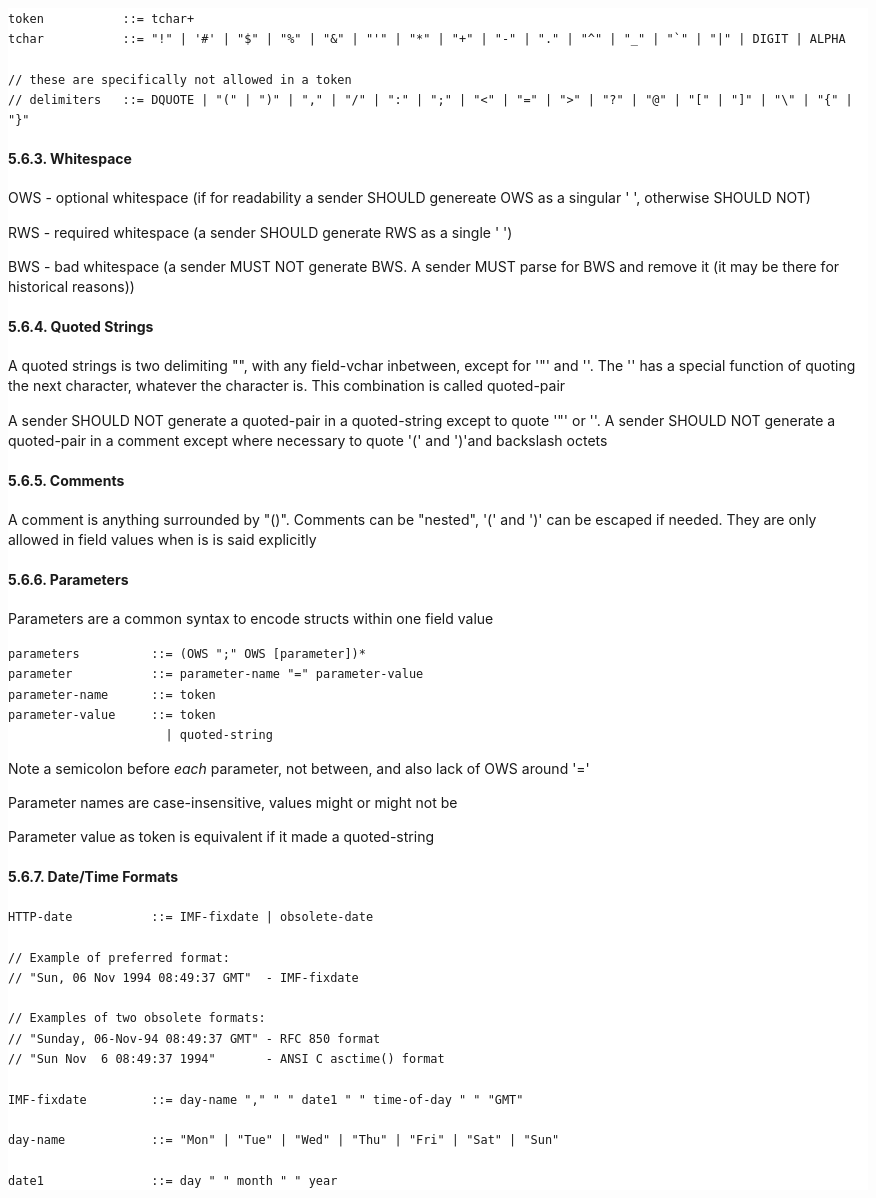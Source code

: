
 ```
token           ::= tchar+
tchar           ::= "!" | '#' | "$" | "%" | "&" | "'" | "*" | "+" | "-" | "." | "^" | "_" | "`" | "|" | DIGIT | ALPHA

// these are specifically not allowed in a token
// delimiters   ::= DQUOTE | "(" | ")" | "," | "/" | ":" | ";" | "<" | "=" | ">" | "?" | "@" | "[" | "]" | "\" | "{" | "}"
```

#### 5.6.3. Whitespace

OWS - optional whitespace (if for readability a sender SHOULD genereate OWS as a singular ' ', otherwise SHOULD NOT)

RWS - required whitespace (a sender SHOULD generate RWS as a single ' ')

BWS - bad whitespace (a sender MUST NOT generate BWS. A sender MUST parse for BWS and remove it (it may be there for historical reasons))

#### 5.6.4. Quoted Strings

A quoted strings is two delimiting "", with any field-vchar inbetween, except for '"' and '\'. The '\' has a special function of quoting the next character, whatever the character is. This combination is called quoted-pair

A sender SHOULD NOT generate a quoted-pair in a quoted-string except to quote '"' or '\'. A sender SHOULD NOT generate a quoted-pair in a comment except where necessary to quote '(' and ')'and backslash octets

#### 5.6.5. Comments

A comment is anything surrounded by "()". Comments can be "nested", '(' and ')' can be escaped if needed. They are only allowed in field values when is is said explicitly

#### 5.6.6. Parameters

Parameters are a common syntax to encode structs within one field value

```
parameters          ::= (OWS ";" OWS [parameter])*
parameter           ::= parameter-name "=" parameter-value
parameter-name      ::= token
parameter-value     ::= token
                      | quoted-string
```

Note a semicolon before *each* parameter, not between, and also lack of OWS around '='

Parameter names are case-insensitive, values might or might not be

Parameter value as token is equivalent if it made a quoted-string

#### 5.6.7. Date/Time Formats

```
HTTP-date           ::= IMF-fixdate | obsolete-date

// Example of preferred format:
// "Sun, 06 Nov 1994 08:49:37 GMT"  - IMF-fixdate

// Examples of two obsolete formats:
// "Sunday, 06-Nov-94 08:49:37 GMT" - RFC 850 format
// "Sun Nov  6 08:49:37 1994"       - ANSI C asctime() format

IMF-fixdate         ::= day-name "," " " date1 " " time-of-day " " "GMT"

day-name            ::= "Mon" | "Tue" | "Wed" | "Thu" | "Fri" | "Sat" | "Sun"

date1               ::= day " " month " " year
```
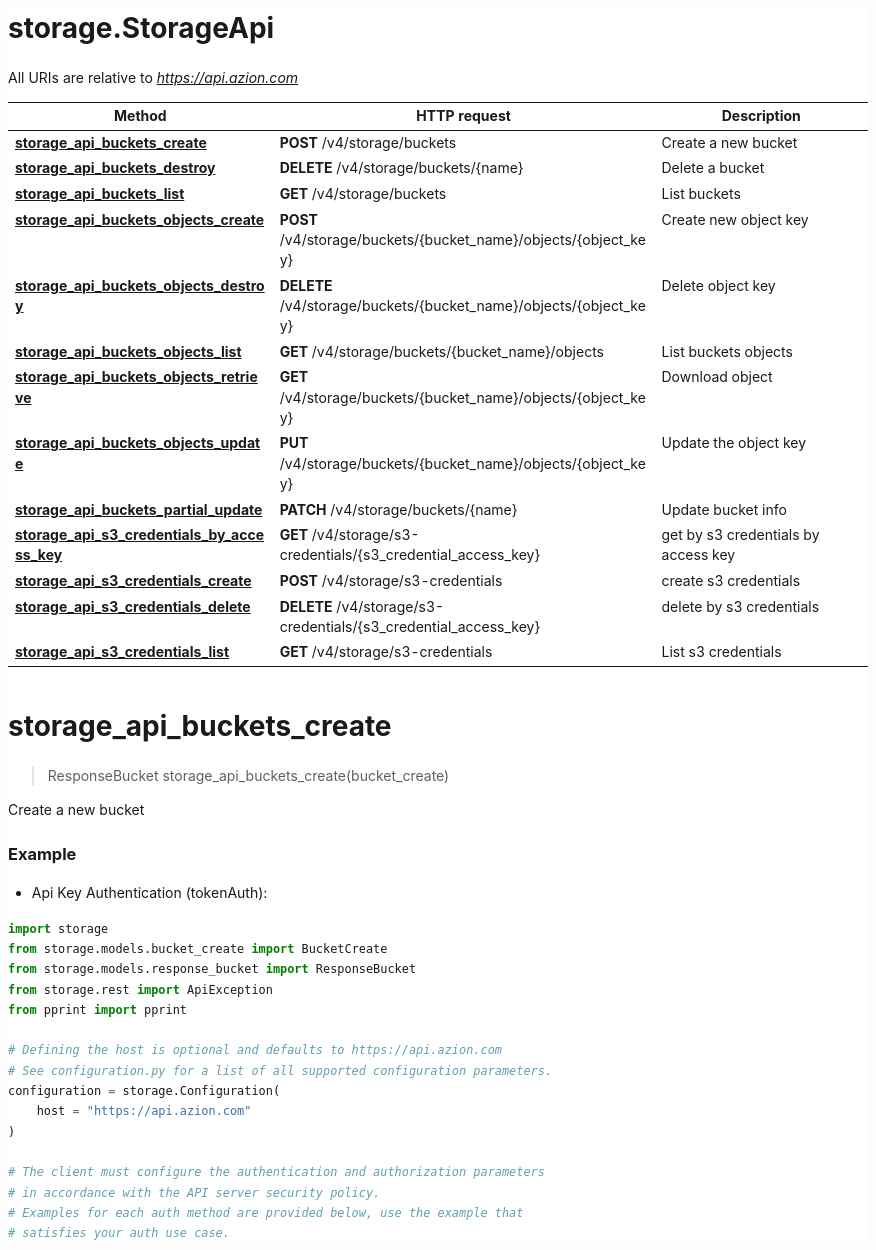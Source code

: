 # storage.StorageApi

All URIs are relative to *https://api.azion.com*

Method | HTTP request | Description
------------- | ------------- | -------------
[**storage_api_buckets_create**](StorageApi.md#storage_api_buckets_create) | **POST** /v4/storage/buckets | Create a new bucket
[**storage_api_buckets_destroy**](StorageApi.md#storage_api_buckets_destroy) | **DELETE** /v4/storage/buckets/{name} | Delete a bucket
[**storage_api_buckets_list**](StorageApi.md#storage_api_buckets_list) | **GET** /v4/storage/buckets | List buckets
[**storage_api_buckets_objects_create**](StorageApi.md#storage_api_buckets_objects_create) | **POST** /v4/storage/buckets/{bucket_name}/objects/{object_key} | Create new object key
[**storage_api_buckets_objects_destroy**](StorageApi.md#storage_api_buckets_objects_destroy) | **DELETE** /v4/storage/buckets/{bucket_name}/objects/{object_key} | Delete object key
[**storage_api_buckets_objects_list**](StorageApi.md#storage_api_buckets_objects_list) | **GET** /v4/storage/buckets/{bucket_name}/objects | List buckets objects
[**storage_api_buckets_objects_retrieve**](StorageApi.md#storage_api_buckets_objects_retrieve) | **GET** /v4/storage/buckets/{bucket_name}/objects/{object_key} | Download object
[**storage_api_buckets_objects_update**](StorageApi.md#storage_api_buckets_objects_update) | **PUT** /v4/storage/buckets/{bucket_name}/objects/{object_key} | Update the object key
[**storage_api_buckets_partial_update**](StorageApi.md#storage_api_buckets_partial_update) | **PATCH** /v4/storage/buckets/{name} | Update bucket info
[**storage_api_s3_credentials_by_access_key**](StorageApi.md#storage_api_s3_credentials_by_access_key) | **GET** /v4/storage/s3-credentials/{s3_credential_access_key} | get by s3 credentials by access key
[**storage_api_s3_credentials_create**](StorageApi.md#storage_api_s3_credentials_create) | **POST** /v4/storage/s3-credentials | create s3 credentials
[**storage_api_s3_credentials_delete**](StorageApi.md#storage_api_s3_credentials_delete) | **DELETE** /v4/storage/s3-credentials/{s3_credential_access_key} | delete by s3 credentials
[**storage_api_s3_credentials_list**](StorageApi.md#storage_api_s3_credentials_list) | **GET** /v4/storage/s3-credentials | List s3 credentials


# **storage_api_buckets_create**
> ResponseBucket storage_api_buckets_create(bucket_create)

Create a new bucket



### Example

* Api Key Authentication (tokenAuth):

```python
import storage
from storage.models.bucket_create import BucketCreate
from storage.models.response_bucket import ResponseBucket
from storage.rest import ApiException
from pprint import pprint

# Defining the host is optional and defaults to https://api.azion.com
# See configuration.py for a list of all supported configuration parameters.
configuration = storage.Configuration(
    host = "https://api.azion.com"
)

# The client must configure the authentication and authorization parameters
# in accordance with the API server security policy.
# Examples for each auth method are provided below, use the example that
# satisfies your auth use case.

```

**ASSIGNED TASK:** Review the entries above and return every line where "https" appears.

**OUTPUT OF THE EXERCISE:**
All URIs are relative to *https://api.azion.com*
# Defining the host is optional and defaults to https://api.azion.com
    host = "https://api.azion.com"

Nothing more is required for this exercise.